A María José, la novia del teniente, le ha ocurrido algo parecido, con la única diferencia de que ella no vive en Alsasua, sino que ella es de Alsasua. Por eso el mayor insulto que pueden proferirle es el de "traidora". Traidora por elegir a un novio del enemigo, por tener la osadía de salir con él a la calle, por protegerle cuando la turba se ensañaba con él y por identificar a los agresores con nombre y apellidos, con la seguridad propia de quien identifica a sus compañeros de instituto. María José, que según los parámetros de la ideología imperante debía ser una de los suyos, se ha salido del tiesto, de ahí que su particular paliza moral se haya traducido en persecución, en soledad, en vacío y en pancartas insultantes.

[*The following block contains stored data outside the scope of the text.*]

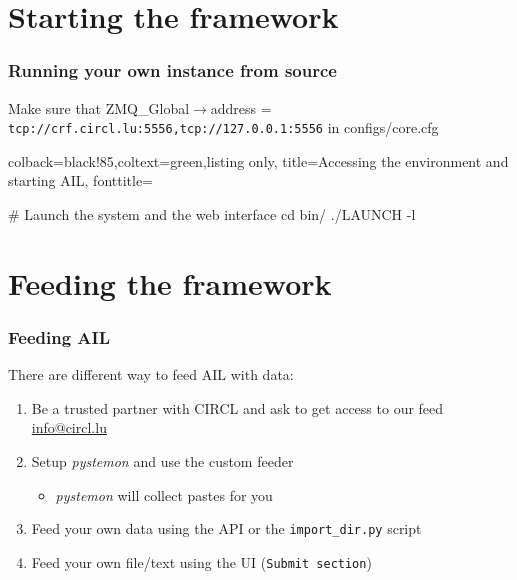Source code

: \documentclass{beamer}
\begin{document}
\section{Starting the framework}
\lstset{style=bash}
\begin{frame}[fragile]
    \frametitle{Running your own instance from source}
    {\scriptsize Make sure that ZMQ\_Global$\rightarrow$address = \texttt{tcp://crf.circl.lu:5556,tcp://127.0.0.1:5556} in configs/core.cfg}
    \begin{tcblisting}{colback=black!85,coltext=green,listing only,
        title=Accessing the environment and starting AIL, fonttitle=\bfseries}

# Launch the system and the web interface
cd bin/
./LAUNCH -l

\end{tcblisting}
\end{frame}


\section{Feeding the framework}
\begin{frame}
\frametitle{Feeding AIL}
    There are different way to feed AIL with data:
    \begin{enumerate}
        \item Be a trusted partner with CIRCL and ask to get access to our feed {\tiny \href{mailto:info@circl.lu}{info@circl.lu}}
        \item Setup \textit{pystemon} and use the custom feeder
            \begin{itemize}
                \item \textit{pystemon} will collect pastes for you
            \end{itemize}
        \item Feed your own data using the API or the \texttt{import\_dir.py} script
        \item Feed your own file/text using the UI (\texttt{Submit section})
    \end{enumerate}
\end{frame}
\end{document}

Pilar y María José podrían no haber sido las únicas víctimas de los justificadores del matonismo. El dueño del bar Koxka y la camarera, testigos directos de la agresión, podrían haberlas acompañado en el calvario si hubiesen mantenido las declaraciones policiales que hicieron tras la agresión. Sin embargo, durante el juicio, cuando declararon en calidad de testigos, decidieron dar un giro a sus recuerdos y cambiaron de versión. No fue, desde luego, una sorpresa: hay que ser valiente para enfrentarse a las cohortes del pensamiento único sabiendo que está en juego tu vida, tu negocio y tu supervivencia social. Ni siquiera la verdad es una razón con el suficiente peso para hacerlo.

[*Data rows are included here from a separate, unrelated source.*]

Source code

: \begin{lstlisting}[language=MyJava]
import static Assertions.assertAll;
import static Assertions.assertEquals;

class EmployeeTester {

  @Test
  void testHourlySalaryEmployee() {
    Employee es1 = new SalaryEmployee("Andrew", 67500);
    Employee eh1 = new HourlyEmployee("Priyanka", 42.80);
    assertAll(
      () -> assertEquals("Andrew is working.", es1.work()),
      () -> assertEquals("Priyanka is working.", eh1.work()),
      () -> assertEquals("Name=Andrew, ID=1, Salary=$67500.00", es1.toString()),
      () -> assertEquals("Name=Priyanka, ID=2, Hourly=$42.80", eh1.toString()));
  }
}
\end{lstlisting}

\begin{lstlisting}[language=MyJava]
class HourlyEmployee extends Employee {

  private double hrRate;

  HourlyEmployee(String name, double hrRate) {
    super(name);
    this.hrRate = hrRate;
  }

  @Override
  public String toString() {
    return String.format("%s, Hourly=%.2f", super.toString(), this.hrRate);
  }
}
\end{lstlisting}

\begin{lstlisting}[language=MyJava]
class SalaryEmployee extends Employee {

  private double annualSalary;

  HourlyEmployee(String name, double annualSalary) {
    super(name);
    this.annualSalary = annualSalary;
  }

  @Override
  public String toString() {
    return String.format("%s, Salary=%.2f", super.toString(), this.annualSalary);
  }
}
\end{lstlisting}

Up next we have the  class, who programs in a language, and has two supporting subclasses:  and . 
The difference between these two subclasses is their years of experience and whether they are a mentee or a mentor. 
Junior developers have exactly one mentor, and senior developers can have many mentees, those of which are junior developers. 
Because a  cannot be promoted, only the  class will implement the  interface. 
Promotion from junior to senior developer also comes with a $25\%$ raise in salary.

Que los pistoleros hayan depuesto las armas no significa que hayan renegado de sus ideas
Los patrones de comportamiento que estamos viendo en torno a la agresión de Alsasua no son nuevos: se repiten desde hace cuarenta años, el tiempo que ETA y su entorno social y político llevan tratando de imponer un proyecto totalitario y excluyente en las sociedades vasca y navarra. Que los pistoleros hayan depuesto las armas no significa que hayan renegado de sus ideas. De hecho, aunque quisieran hacerlo, ya es tarde: han calado tan hondo que desvincularse ahora de ellas sería hacerlo de una parte de su identidad y eso ellos, que pretenden lograr la honra del héroe, no se lo pueden permitir.

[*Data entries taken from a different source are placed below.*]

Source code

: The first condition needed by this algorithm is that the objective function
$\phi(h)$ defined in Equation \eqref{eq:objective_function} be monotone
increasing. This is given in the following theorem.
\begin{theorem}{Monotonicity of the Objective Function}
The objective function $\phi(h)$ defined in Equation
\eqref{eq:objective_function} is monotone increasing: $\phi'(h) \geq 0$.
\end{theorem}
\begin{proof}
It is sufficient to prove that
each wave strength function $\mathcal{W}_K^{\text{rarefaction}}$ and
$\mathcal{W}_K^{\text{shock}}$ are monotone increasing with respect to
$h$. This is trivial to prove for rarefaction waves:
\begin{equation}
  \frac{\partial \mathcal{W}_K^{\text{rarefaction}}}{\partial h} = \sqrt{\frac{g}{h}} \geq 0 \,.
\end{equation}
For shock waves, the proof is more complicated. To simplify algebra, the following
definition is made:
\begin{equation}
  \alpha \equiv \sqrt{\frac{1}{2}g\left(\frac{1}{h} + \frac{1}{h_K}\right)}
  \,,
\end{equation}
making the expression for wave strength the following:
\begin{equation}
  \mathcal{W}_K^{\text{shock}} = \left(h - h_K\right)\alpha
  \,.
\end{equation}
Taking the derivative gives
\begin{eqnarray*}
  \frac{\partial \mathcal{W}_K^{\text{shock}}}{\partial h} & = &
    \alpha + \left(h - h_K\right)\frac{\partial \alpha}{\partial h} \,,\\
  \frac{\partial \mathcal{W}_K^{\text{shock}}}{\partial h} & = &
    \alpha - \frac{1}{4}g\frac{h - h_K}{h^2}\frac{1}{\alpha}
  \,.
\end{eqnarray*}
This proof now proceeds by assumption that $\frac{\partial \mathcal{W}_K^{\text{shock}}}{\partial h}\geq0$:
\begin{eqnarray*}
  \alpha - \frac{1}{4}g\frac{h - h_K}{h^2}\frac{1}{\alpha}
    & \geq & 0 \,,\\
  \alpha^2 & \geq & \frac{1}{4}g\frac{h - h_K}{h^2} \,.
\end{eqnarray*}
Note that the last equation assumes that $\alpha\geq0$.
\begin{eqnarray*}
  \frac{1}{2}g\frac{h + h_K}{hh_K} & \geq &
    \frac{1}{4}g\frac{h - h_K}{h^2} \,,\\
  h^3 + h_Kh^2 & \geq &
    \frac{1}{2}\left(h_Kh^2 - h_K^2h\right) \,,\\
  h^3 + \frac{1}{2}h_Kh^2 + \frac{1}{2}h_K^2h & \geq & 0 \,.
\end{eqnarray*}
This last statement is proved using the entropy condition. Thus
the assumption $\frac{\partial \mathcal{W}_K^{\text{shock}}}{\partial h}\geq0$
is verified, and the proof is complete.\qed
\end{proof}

Por eso la campaña Alde Hemendik (Fuera de aquí) contra las fuerzas de seguridad sigue vigente. Por eso apalearon a los guardias civiles y a sus novias. Por eso han activado el mecanismo que convierte a los agresores en verdugos y a las víctimas, en culpables por no estar en el único sitio donde se las admite: fuera de sus dominios. Y encima, en lo que probablemente perciban como una provocación, tres de las víctimas continúan ligadas con Alsasua. De ahí que hayan decidido hacerles la vida imposible y conseguir que, como decía la novia del sargento, sientan que tienen que pedir perdón por ser víctimas. A eso se le llama paliza moral.
Cada uno de los episodios de esa segunda agresión habían permanecido silenciados durante dieciséis meses, mientras el ruido mediático lo capitalizaban los "chavales" de Alsasua. Ahora por fin los testimonios de las víctimas han salido a luz, pese a los intentos de los abogados de los acusados para que los medios de comunicación no tuvieran acceso a ellos. Su entramado propagandístico puede seguir clamando por una versión edulcorada de los hechos, pero el relato de las víctimas es esclarecedor. Los jueces decidirán si los hechos son o no un delito de terrorismo, pero el sentido común nos dice que lo ocurrió aquella madrugada de octubre, y los meses que la siguieron, fue mucho más que una simple y aislada pelea de bar.
*** Consuelo Ordóñez es presidenta de COVITE (Colectivo de Víctimas del Terrorismo).